I remember reading a very convincing article in the guardian a few years ago, and it talk about how businesses and employers want more globally minded people working for them. I made a conscious decision to start including material from all over the world in my lessons (I explain why here) and try to bring in as many authentic sources as possible.
Sakura is one of those authentic sources, it’s present version was documented in 1888 by Japan’s Department of Education, but it’s based on an even older melody from the Meiji period. The first thing i do, before even listening to the song is talk about Japan. It’s so important to engage learners and active prior knowledge and students seem to always know a ton about Japan! Nintendo, Pokemon, and Samurai are common themes that all students are interested in. There are a bunch of video, I’ve found the most artistic and aesthetically please one are always on Vimeo (here’s the one I used) And I usually include a few pictures of myself (I spent sometime there a few years ago)
All the images are from my Sakura Spring Song Unit found HERE
Once enthusiasm is high introduce the song, and pass out the lyrics. When I’m introducing a new song this is my usual process of doing it.
- Speaking the lyrics (just having them reading them aloud together)
- Listen to the song and silent read
- I say you say (repeat after me)
- Sing line 1 / Sing line 2 / Sing lines 1 & 2
The process of learning a new song always takes time. Don’t expect them to do it all at once. I have the unit broken up into 3 parts. A) English only then b) Japanese only and c) both. Take your time and make sure that students have mastered the part before you move on. I saw my students were struggling with memorizing melodies so I showed them that the song continuously repeats itself and that if they knew one line, they just had to copy it later in the song.
Next moving to the Japanese is tough, hopefully your students are invested enough in the song that they embrace the upcoming challenge. I went over a pronunciation guide with the students first, and then broke the words up phonetically. They got it pretty quickly and I was thoroughly impressed, the only difficulty was that the letter I is pronounced like ee. I introduce the Japanese lyrics in the same steps as the English ones.

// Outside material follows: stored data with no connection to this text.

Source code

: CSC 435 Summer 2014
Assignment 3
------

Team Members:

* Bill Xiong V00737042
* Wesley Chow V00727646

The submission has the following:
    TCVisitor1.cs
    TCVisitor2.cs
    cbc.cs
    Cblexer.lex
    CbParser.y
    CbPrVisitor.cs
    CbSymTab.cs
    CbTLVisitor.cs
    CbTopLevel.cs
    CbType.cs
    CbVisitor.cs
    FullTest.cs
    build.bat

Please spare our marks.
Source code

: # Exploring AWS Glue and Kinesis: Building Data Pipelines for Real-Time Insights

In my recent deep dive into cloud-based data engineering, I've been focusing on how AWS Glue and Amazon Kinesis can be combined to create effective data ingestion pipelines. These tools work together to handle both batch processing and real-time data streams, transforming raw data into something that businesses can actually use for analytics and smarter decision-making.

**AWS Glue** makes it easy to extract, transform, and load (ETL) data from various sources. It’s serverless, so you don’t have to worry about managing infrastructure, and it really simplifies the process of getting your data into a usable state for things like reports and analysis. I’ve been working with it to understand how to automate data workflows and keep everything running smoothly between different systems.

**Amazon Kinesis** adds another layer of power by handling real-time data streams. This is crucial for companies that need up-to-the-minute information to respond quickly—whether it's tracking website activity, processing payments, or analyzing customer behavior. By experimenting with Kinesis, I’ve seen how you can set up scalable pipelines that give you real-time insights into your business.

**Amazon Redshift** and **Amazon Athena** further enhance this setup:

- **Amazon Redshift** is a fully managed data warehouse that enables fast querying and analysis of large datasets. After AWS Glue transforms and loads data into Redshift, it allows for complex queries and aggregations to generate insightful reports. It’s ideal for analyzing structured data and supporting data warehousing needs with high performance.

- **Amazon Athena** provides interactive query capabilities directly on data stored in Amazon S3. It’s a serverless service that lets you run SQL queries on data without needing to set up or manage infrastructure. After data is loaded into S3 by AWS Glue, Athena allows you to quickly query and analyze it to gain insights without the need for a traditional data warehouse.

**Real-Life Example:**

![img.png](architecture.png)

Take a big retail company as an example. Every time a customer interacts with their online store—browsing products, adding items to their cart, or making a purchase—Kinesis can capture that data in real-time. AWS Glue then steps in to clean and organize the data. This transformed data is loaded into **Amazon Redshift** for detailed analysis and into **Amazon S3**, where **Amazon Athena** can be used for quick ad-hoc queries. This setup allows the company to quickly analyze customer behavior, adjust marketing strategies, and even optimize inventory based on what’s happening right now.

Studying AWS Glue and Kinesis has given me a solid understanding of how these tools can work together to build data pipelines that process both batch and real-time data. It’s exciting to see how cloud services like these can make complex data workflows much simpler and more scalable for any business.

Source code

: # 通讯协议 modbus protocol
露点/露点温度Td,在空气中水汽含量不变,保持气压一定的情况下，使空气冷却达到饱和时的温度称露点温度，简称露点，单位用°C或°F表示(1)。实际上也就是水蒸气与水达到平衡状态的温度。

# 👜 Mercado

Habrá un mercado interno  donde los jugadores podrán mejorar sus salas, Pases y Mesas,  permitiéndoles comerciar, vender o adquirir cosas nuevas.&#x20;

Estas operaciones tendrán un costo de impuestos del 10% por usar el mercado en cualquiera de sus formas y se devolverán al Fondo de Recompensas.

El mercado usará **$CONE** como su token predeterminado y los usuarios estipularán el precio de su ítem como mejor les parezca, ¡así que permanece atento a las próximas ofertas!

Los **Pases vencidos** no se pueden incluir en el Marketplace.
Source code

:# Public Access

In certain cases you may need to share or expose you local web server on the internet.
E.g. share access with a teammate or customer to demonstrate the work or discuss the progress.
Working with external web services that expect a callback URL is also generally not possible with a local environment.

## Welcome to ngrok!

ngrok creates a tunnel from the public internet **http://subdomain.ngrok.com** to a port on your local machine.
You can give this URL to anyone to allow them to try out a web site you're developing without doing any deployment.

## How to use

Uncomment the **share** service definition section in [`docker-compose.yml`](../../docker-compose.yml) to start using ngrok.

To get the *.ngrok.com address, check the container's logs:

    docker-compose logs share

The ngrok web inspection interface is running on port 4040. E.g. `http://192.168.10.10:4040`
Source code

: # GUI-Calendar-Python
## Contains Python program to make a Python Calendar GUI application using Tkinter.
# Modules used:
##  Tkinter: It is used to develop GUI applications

Once they’ve mastered both the English and Japanese parts then I split the class into two groups. Left and Right, boys and girls, however you want to do it is fine. Both groups sing verse 1 and verse 2, however they split parts at verse 3, with one singing the English version and one the Japanese. This will easily be the most difficult part for your students, and my only advice is practice practice practice. In my lesson I have isolated tracks of the individual parts as well as an instrumental version, but eventually they have to sing it together. I see my students 45 minutes/week and the song took us 3 weeks to learn it, and maybe 4 to be totally performance ready.